Tuesday, 17 March 2020

Sophie Stern and Christian Gergis GAICD photo
Sophie Stern and Christian Gergis GAICD
Senior Policy Advisory, Advocacy, AICD and Head of Policy
    Current

    With social distancing likely to be required for several months to quell the spread of COVID-19, companies and regulators should be preparing for a disrupted AGM season.


    Subsequent to the publication of this article ASIC has released guidelines for meeting upcoming AGM requirements.

    The COVID-19 situation poses governance challenges for boards, including how to conduct AGMs in light of the public health consequences, travel restrictions and limits on large gatherings of people.

    Public companies (both listed and unlisted) must hold an AGM at least once a calendar year and within 5 months of the end of their financial year. The Corporations Act allows hybrid AGMs (which have both a physical and virtual presence) but does not permit fully virtual AGMs. While ASIC has the power to defer AGMs on an individual application by a company, it cannot do this on a ‘class wide’ basis. It also does not currently have the power under the Corporations Act to enable fully on-line participation for any companies.

    Some solutions to this issue include:

    1. Allowing blanket deferral of AGMs: As an interim step, ASIC could take a blanket ‘no action’ position for an initial period (for example, two months) to allow companies to defer their AGMs where they are due to be held shortly. However, while ASIC may issue "no action" letters, this will not necessarily remove the risk of legal action from third parties. Deferral is also unlikely to be a long-term solution given the COVID-19 situation is expected to last (at least) several more months;
    2. Allowing virtual meetings: Alternatively, ASIC could take a blanket ‘no action’ position for those entities that wish to conduct fully online meetings. Again, the issue with this approach is that third parties could bring an action, even if ASIC has taken the no action approach. 
    3. Urgent Treasury reform: Treasury seeking urgent law reform to give ASIC the power to offer relief to facilitate blanket deferral of AGMs or move to fully online meetings, or alternatively amending the legislation to permit virtual meetings under the Corporations Act. At this stage, the former option seems a more likely avenue given a permanent move to virtual AGMs would warrant detailed public consultation.

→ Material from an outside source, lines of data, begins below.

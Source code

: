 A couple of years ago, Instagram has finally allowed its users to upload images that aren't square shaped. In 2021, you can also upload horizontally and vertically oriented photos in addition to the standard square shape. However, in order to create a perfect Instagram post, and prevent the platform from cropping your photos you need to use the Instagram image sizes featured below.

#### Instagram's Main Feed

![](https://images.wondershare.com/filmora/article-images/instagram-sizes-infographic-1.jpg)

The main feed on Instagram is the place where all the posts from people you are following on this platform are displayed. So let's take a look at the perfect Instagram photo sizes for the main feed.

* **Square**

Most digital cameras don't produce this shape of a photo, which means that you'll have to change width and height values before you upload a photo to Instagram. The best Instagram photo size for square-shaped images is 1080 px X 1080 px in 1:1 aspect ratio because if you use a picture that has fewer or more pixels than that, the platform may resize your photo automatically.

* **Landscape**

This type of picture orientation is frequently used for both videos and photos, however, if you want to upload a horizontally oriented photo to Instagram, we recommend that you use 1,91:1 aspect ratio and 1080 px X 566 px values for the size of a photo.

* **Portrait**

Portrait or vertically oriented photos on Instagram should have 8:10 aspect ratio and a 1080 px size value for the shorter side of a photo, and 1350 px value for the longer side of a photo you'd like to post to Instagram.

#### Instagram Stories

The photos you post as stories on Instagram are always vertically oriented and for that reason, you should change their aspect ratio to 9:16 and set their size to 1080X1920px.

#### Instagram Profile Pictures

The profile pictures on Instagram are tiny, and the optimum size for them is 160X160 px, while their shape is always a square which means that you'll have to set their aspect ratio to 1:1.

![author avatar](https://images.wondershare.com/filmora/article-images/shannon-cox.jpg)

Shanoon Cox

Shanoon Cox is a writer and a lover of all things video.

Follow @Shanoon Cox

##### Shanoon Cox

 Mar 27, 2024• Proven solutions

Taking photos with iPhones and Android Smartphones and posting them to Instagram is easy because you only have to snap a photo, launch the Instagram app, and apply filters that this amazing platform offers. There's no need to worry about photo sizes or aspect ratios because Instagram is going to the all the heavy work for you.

    For many companies with a 31 December financial year end, it may be too late to move to a hybrid or virtual AGM at this stage. Where companies proceed with a physical meeting, then they may consider taking a ‘bare bones’ approach to the meeting – for example, taking speeches as read and not serving refreshments, as well as encouraging shareholders to participate via proxy voting or through a livestream of the meeting. Overseas’ directors and executives may need to participate by video-link instead of attending in-person. This is the approach that Banco Santander SA has taken in Spain, for example. To provide additional comfort to Australian companies, ASIC could issue guidance to clarify that in current circumstances, a stripped-back approach to AGMs is sufficient to facilitate reasonable participation by shareholders in the current circumstances. 

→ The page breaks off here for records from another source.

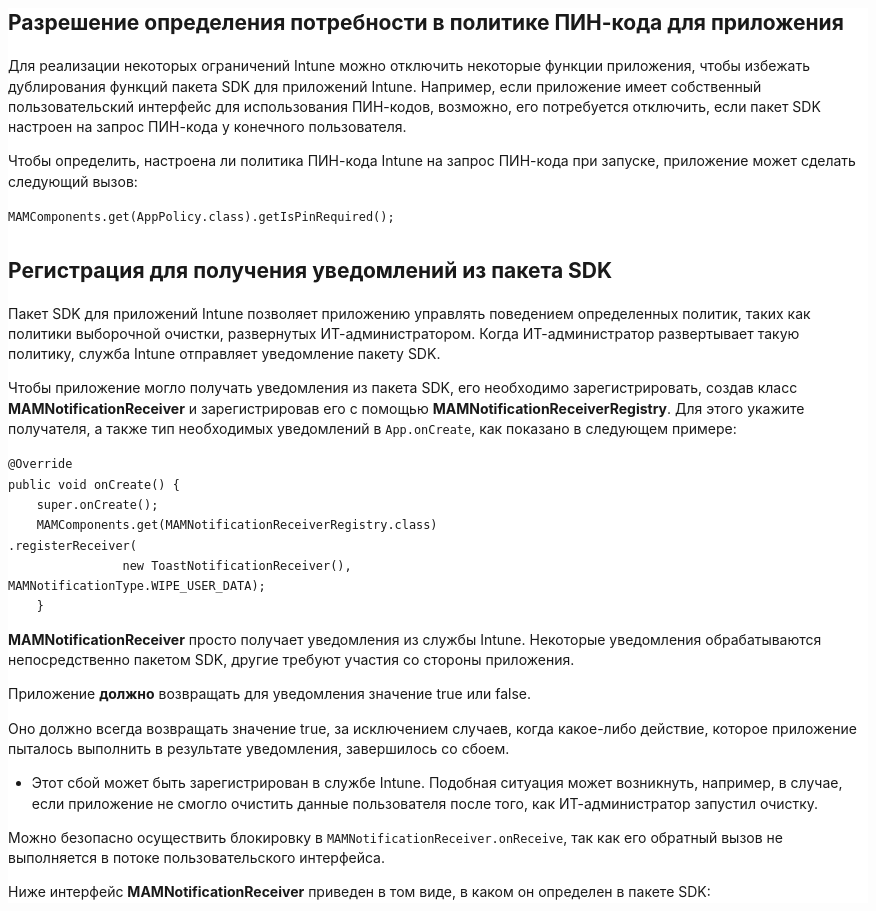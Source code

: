 ## <a name="allow-app-to-detect-if-pin-policy-is-required"></a>Разрешение определения потребности в политике ПИН-кода для приложения
 
Для реализации некоторых ограничений Intune можно отключить некоторые функции приложения, чтобы избежать дублирования функций пакета SDK для приложений Intune. Например, если приложение имеет собственный пользовательский интерфейс для использования ПИН-кодов, возможно, его потребуется отключить, если пакет SDK настроен на запрос ПИН-кода у конечного пользователя. 

Чтобы определить, настроена ли политика ПИН-кода Intune на запрос ПИН-кода при запуске, приложение может сделать следующий вызов: 

```
MAMComponents.get(AppPolicy.class).getIsPinRequired();
```

## <a name="registering-for-notifications-from-the-sdk"></a>Регистрация для получения уведомлений из пакета SDK  

Пакет SDK для приложений Intune позволяет приложению управлять поведением определенных политик, таких как политики выборочной очистки, развернутых ИТ-администратором. Когда ИТ-администратор развертывает такую политику, служба Intune отправляет уведомление пакету SDK.

Чтобы приложение могло получать уведомления из пакета SDK, его необходимо зарегистрировать, создав класс **MAMNotificationReceiver** и зарегистрировав его с помощью **MAMNotificationReceiverRegistry**. Для этого укажите получателя, а также тип необходимых уведомлений в `App.onCreate`, как показано в следующем примере:

``` 
@Override
public void onCreate() {
    super.onCreate();
    MAMComponents.get(MAMNotificationReceiverRegistry.class)
.registerReceiver(
                new ToastNotificationReceiver(),
MAMNotificationType.WIPE_USER_DATA);
    }
```

**MAMNotificationReceiver** просто получает уведомления из службы Intune. Некоторые уведомления обрабатываются непосредственно пакетом SDK, другие требуют участия со стороны приложения. 

Приложение **должно** возвращать для уведомления значение true или false. 

Оно должно всегда возвращать значение true, за исключением случаев, когда какое-либо действие, которое приложение пыталось выполнить в результате уведомления, завершилось со сбоем. 

* Этот сбой может быть зарегистрирован в службе Intune. Подобная ситуация может возникнуть, например, в случае, если приложение не смогло очистить данные пользователя после того, как ИТ-администратор запустил очистку. 

Можно безопасно осуществить блокировку в `MAMNotificationReceiver.onReceive`, так как его обратный вызов не выполняется в потоке пользовательского интерфейса. 

Ниже интерфейс **MAMNotificationReceiver** приведен в том виде, в каком он определен в пакете SDK:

    Relevantly, the Council of Financial Regulators (comprising Treasury, ASIC, APRA, RBA) released a statement on 16 March 2020 in which ASIC and APRA said that they will take a facilitative and constructive approach to compliance with the law, including relief or waivers from regulatory requirements, where warranted. This includes requirements on listed companies associated with secondary capital raisings, AGMs, and audits - the Council's announcement is available here.

    For charities, the situation is slightly different as the ACNC does not require unincorporated associations or companies limited by guarantee to hold an AGM. Instead, they must comply with the requirements of ACNC Governance Standard 2, which requires the charity to be accountable to members. This is a flexible, principle-based standard that allows charities to consider how best to be accountable to their members in their particular circumstances. Many charities may hold meetings to comply with this standard, however this may need to be reconsidered in light of COVID-19.

    We will continue to monitor developments and speak with the relevant authorities, and update members as the situation unfolds. We encourage organisations to engage with their regulator early to explain any constraints they are facing in organising their meetings.